Work to complete:
Check every line of the entries that follow, and copy the ones containing "alpiwnnn".

Provided records:
+ + + +

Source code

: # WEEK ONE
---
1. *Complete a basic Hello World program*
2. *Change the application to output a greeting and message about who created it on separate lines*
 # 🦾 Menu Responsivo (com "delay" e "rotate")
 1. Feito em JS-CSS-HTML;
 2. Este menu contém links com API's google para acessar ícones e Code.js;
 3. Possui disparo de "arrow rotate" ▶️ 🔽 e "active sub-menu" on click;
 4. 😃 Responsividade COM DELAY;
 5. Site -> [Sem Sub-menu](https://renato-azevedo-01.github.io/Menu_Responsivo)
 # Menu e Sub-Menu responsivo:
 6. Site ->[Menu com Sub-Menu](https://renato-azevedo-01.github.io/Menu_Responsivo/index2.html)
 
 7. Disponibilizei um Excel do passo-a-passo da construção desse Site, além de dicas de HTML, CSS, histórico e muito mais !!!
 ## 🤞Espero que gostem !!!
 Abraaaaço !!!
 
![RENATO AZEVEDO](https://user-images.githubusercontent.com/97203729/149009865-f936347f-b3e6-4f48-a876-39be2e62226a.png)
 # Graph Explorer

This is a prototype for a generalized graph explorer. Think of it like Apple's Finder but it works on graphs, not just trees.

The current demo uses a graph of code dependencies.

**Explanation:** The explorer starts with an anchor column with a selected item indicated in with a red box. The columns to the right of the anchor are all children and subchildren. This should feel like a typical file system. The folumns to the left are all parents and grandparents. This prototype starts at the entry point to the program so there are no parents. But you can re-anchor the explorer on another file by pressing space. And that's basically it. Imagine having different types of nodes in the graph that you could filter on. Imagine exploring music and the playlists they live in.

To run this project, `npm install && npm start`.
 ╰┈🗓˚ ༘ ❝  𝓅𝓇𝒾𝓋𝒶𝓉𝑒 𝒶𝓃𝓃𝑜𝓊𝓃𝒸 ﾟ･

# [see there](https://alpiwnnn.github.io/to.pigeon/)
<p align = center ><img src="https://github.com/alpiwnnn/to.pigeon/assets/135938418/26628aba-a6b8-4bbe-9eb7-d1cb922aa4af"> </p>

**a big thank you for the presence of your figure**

+ + + +

Your response:
# [see there](https://alpiwnnn.github.io/to.pigeon/)
<p align = center ><img src="https://github.com/alpiwnnn/to.pigeon/assets/135938418/26628aba-a6b8-4bbe-9eb7-d1cb922aa4af"> </p>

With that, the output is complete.